New York – With the British Airways/Iberia surcharge on GDS bookings set to take effect in two weeks, many eyes are on the United Kingdom’s largest GDS. Travelport arguably has both more influence on, and more to lose from, the outcome of the airlines’ program than any other intermediary. Speaking at a World Travel Inc. event here last week, Travelport president and CEO Gordon Wilson showed no signs of bending amid hype over IATA’s New Distribution Capability.

“NDC is an information protocol, which means standardization on how information is going to appear,” Wilson said. “That’s all it is.” If it’s only that, why does it seem to color so much of the industry dialogue about agreements between GDSs, airlines and TMCs? “Because it’s thought to be used as a means of changing the commercial dynamic with the players in the industry,” he said.
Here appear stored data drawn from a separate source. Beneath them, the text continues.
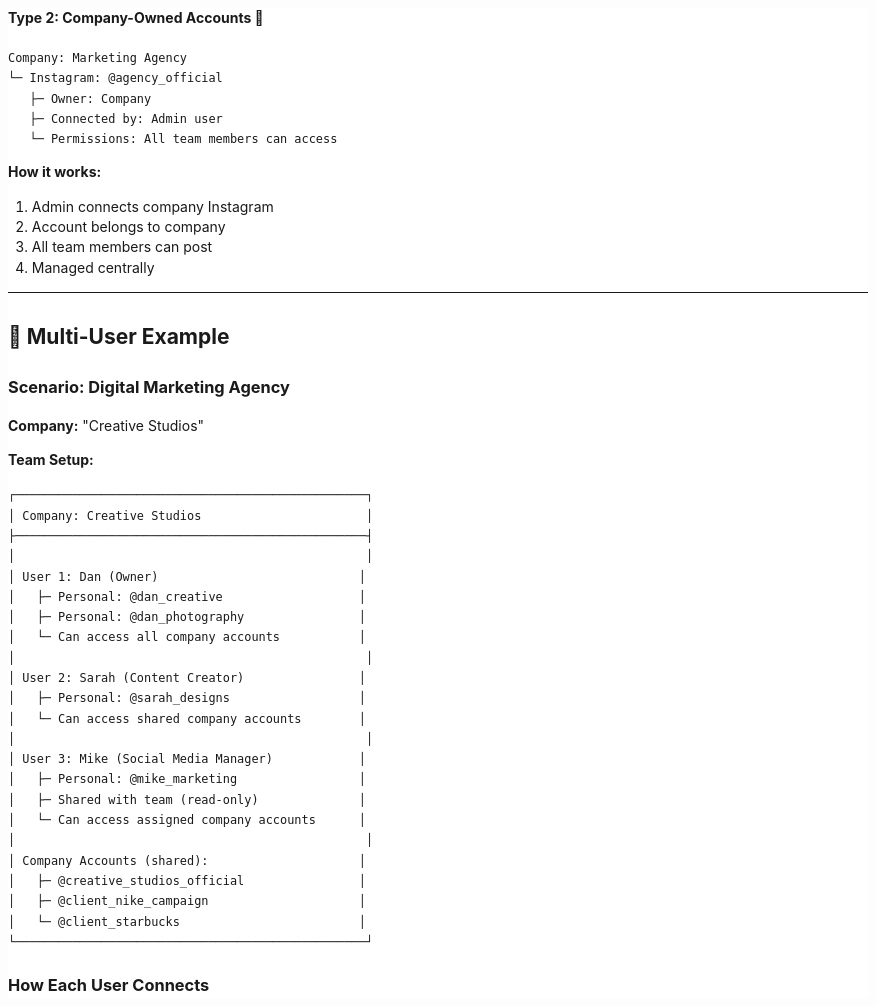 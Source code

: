 #### **Type 2: Company-Owned Accounts** 🏢

```
Company: Marketing Agency
└─ Instagram: @agency_official
   ├─ Owner: Company
   ├─ Connected by: Admin user
   └─ Permissions: All team members can access
```

**How it works:**
1. Admin connects company Instagram
2. Account belongs to company
3. All team members can post
4. Managed centrally

---

## 👥 Multi-User Example

### Scenario: Digital Marketing Agency

**Company:** "Creative Studios"

**Team Setup:**

```
┌─────────────────────────────────────────────────┐
│ Company: Creative Studios                       │
├─────────────────────────────────────────────────┤
│                                                 │
│ User 1: Dan (Owner)                            │
│   ├─ Personal: @dan_creative                   │
│   ├─ Personal: @dan_photography                │
│   └─ Can access all company accounts           │
│                                                 │
│ User 2: Sarah (Content Creator)                │
│   ├─ Personal: @sarah_designs                  │
│   └─ Can access shared company accounts        │
│                                                 │
│ User 3: Mike (Social Media Manager)            │
│   ├─ Personal: @mike_marketing                 │
│   ├─ Shared with team (read-only)              │
│   └─ Can access assigned company accounts      │
│                                                 │
│ Company Accounts (shared):                     │
│   ├─ @creative_studios_official                │
│   ├─ @client_nike_campaign                     │
│   └─ @client_starbucks                         │
└─────────────────────────────────────────────────┘
```

### How Each User Connects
Travelport CEO Gordon Wilson

While “standards are great,” Wilson added, there are lots of considerations related to NDC. For example, if airlines want to push personalization, one of the primary benefits espoused by NDC advocates, they’ll have to be the ones replying to shopping requests with offers. Wilson said that would be a challenge to accomplish at scale and with “the same speed and relevancy” of GDSs. “That is a big issue for computing power (and cost) for the airlines which they don’t have today,” he added, “because we do that for them.”
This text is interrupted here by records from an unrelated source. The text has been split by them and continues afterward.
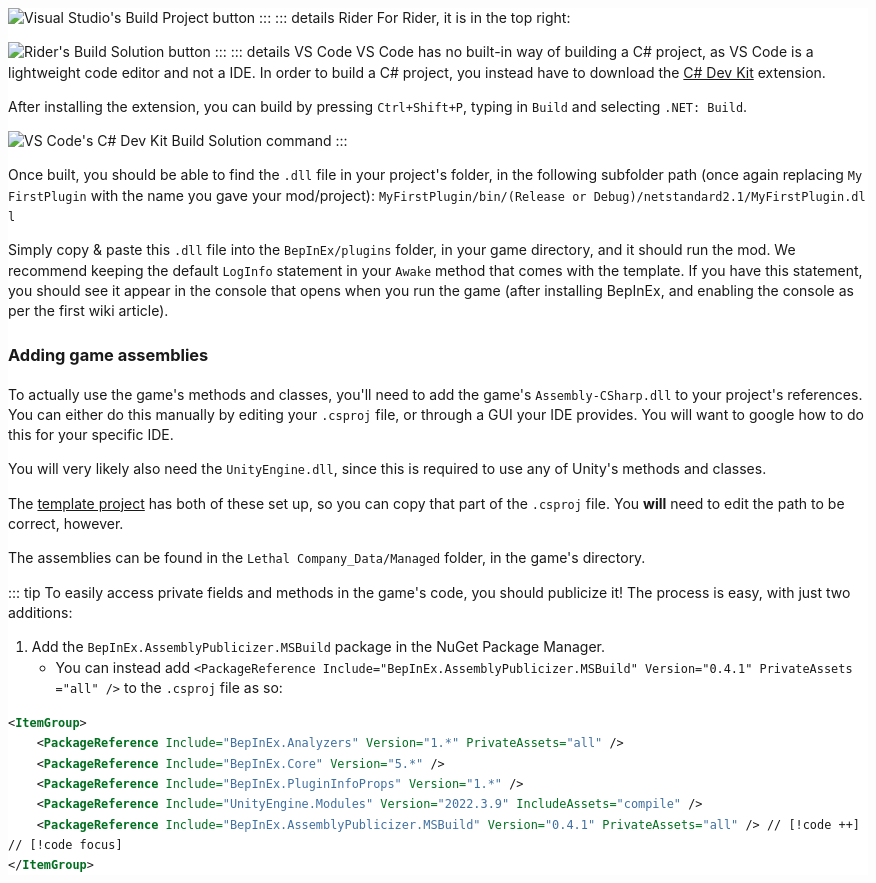 ![Visual Studio's Build Project button](/images/starting-a-mod/visualstudiobuild.png)
:::
::: details Rider
For Rider, it is in the top right:

![Rider's Build Solution button](/images/starting-a-mod/riderbuild.png)
:::
::: details VS Code
VS Code has no built-in way of building a C# project, as VS Code is a lightweight code editor and not a IDE. In order to build a C# project, you instead have to download the [C# Dev Kit](https://marketplace.visualstudio.com/items?itemName=ms-dotnettools.csdevkit) extension.

After installing the extension, you can build by pressing `Ctrl+Shift+P`, typing in `Build` and selecting `.NET: Build`.

![VS Code's C# Dev Kit Build Solution command](https://code.visualstudio.com/assets/docs/csharp/build-tools/net-build-command.gif)
:::

Once built, you should be able to find the `.dll` file in your project's folder, in the following subfolder path (once again replacing `MyFirstPlugin` with the name you gave your mod/project): `MyFirstPlugin/bin/(Release or Debug)/netstandard2.1/MyFirstPlugin.dll`

Simply copy & paste this `.dll` file into the `BepInEx/plugins` folder, in your game directory, and it should run the mod. We recommend keeping the default `LogInfo` statement in your `Awake` method that comes with the template. If you have this statement, you should see it appear in the console that opens when you run the game (after installing BepInEx, and enabling the console as per the first wiki article).

### Adding game assemblies

To actually use the game's methods and classes, you'll need to add the game's `Assembly-CSharp.dll` to your project's references. You can either do this manually by editing your `.csproj` file, or through a GUI your IDE provides. You will want to google how to do this for your specific IDE.

You will very likely also need the `UnityEngine.dll`, since this is required to use any of Unity's methods and classes.

The [template project](https://github.com/LethalCompany/LethalCompanyTemplate) has both of these set up, so you can copy that part of the `.csproj` file. You **will** need to edit the path to be correct, however.

The assemblies can be found in the `Lethal Company_Data/Managed` folder, in the game's directory.

::: tip
To easily access private fields and methods in the game's code, you should publicize it! The process is easy, with just two additions:

1. Add the `BepInEx.AssemblyPublicizer.MSBuild` package in the NuGet Package Manager.
    - You can instead add `<PackageReference Include="BepInEx.AssemblyPublicizer.MSBuild" Version="0.4.1" PrivateAssets="all" />` to the `.csproj` file as so:

```xml
<ItemGroup>
    <PackageReference Include="BepInEx.Analyzers" Version="1.*" PrivateAssets="all" />
    <PackageReference Include="BepInEx.Core" Version="5.*" />
    <PackageReference Include="BepInEx.PluginInfoProps" Version="1.*" />
    <PackageReference Include="UnityEngine.Modules" Version="2022.3.9" IncludeAssets="compile" />
    <PackageReference Include="BepInEx.AssemblyPublicizer.MSBuild" Version="0.4.1" PrivateAssets="all" /> // [!code ++] // [!code focus]
</ItemGroup>
```

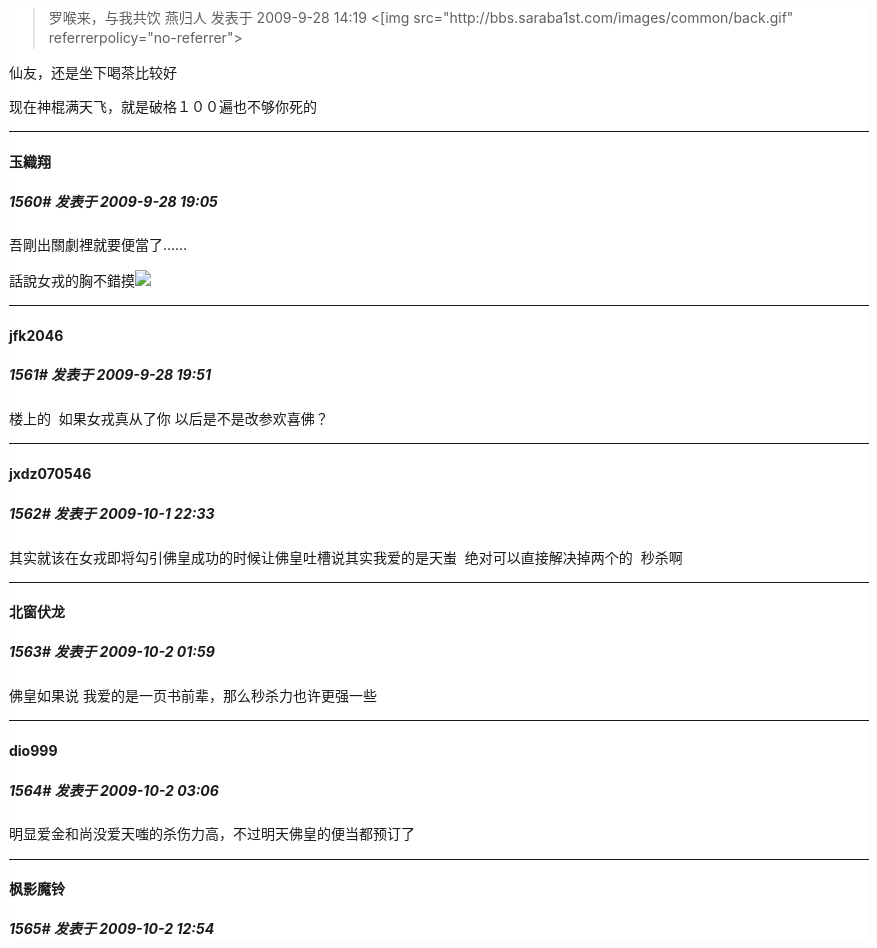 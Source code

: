 
<blockquote>罗喉来，与我共饮
燕归人 发表于 2009-9-28 14:19 <[img src="http://bbs.saraba1st.com/images/common/back.gif" referrerpolicy="no-referrer"></blockquote>
仙友，还是坐下喝茶比较好

现在神棍满天飞，就是破格１００遍也不够你死的


-----

####  玉織翔  
##### 1560#       发表于 2009-9-28 19:05


吾剛出關劇裡就要便當了……


話說女戎的胸不錯摸<img src="https://static.saraba1st.com/image/smiley/face/34.gif" referrerpolicy="no-referrer">


-----

####  jfk2046  
##### 1561#       发表于 2009-9-28 19:51


楼上的  如果女戎真从了你 以后是不是改参欢喜佛？


-----

####  jxdz070546  
##### 1562#       发表于 2009-10-1 22:33


其实就该在女戎即将勾引佛皇成功的时候让佛皇吐槽说其实我爱的是天蚩  绝对可以直接解决掉两个的  秒杀啊


-----

####  北窗伏龙  
##### 1563#       发表于 2009-10-2 01:59


佛皇如果说 我爱的是一页书前辈，那么秒杀力也许更强一些


-----

####  dio999  
##### 1564#       发表于 2009-10-2 03:06


明显爱金和尚没爱天嗤的杀伤力高，不过明天佛皇的便当都预订了


-----

####  枫影魔铃  
##### 1565#       发表于 2009-10-2 12:54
Though he acknowledged that airlines would continue to explore new ways to personalize, Wilson wondered what airlines are trying to accomplish through NDC that they can’t already do. For example, he claimed the only thing a traveler can’t transact through Travelport today when booking with BA is pre-ordering the inflight meal. “All the other stuff BA wants to do — rich content and branding, fare families, ancillaries — we can do today, on a standardized normalized basis,” Wilson said.
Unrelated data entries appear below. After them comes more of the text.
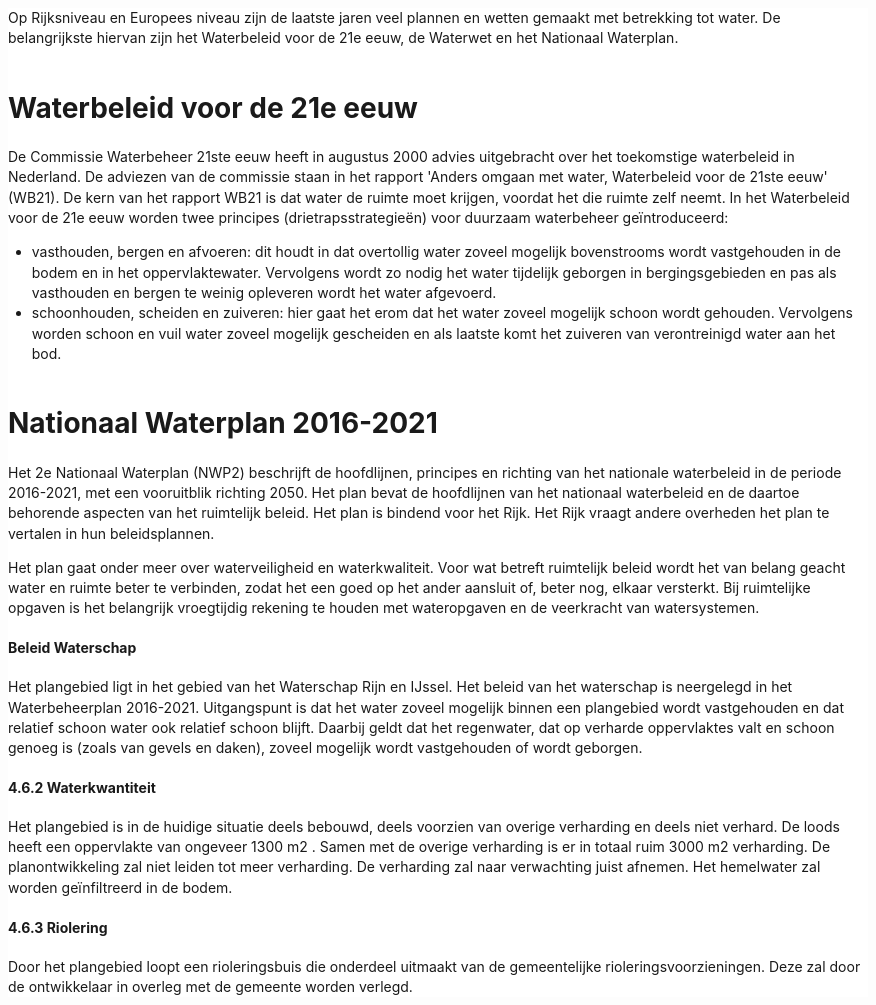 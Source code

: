 Op Rijksniveau en Europees niveau zijn de laatste jaren veel plannen en wetten gemaakt met betrekking tot water. De belangrijkste hiervan zijn het Waterbeleid voor de 21e eeuw, de Waterwet en het Nationaal Waterplan.

# **Waterbeleid voor de 21e eeuw**

De Commissie Waterbeheer 21ste eeuw heeft in augustus 2000 advies uitgebracht over het toekomstige waterbeleid in Nederland. De adviezen van de commissie staan in het rapport 'Anders omgaan met water, Waterbeleid voor de 21ste eeuw' (WB21). De kern van het rapport WB21 is dat water de ruimte moet krijgen, voordat het die ruimte zelf neemt. In het Waterbeleid voor de 21e eeuw worden twee principes (drietrapsstrategieën) voor duurzaam waterbeheer geïntroduceerd:

- vasthouden, bergen en afvoeren: dit houdt in dat overtollig water zoveel mogelijk bovenstrooms wordt vastgehouden in de bodem en in het oppervlaktewater. Vervolgens wordt zo nodig het water tijdelijk geborgen in bergingsgebieden en pas als vasthouden en bergen te weinig opleveren wordt het water afgevoerd.
- schoonhouden, scheiden en zuiveren: hier gaat het erom dat het water zoveel mogelijk schoon wordt gehouden. Vervolgens worden schoon en vuil water zoveel mogelijk gescheiden en als laatste komt het zuiveren van verontreinigd water aan het bod.

# **Nationaal Waterplan 2016-2021**

Het 2e Nationaal Waterplan (NWP2) beschrijft de hoofdlijnen, principes en richting van het nationale waterbeleid in de periode 2016-2021, met een vooruitblik richting 2050. Het plan bevat de hoofdlijnen van het nationaal waterbeleid en de daartoe behorende aspecten van het ruimtelijk beleid. Het plan is bindend voor het Rijk. Het Rijk vraagt andere overheden het plan te vertalen in hun beleidsplannen.

Het plan gaat onder meer over waterveiligheid en waterkwaliteit. Voor wat betreft ruimtelijk beleid wordt het van belang geacht water en ruimte beter te verbinden, zodat het een goed op het ander aansluit of, beter nog, elkaar versterkt. Bij ruimtelijke opgaven is het belangrijk vroegtijdig rekening te houden met wateropgaven en de veerkracht van watersystemen.

#### **Beleid Waterschap**

Het plangebied ligt in het gebied van het Waterschap Rijn en IJssel. Het beleid van het waterschap is neergelegd in het Waterbeheerplan 2016-2021. Uitgangspunt is dat het water zoveel mogelijk binnen een plangebied wordt vastgehouden en dat relatief schoon water ook relatief schoon blijft. Daarbij geldt dat het regenwater, dat op verharde oppervlaktes valt en schoon genoeg is (zoals van gevels en daken), zoveel mogelijk wordt vastgehouden of wordt geborgen.

#### 4.6.2 **Waterkwantiteit**

Het plangebied is in de huidige situatie deels bebouwd, deels voorzien van overige verharding en deels niet verhard. De loods heeft een oppervlakte van ongeveer 1300 m2 . Samen met de overige verharding is er in totaal ruim 3000 m2 verharding. De planontwikkeling zal niet leiden tot meer verharding. De verharding zal naar verwachting juist afnemen. Het hemelwater zal worden geïnfiltreerd in de bodem.

#### 4.6.3 **Riolering**

Door het plangebied loopt een rioleringsbuis die onderdeel uitmaakt van de gemeentelijke rioleringsvoorzieningen. Deze zal door de ontwikkelaar in overleg met de gemeente worden verlegd.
Then there’s data protection. “Talking about the value of GDSs, we have done an awful lot of work in our systems for PCI compliance and what’s being done now with the General Data Protection Regulation,” Wilson explained. “We do that work for travel agents because they store information in our system. If you take this away and go through NDC or whatever, who is doing that? People have gotten kind of effervescent about this content aggregation piece when they talk about NDC and forgotten about all the other processes.”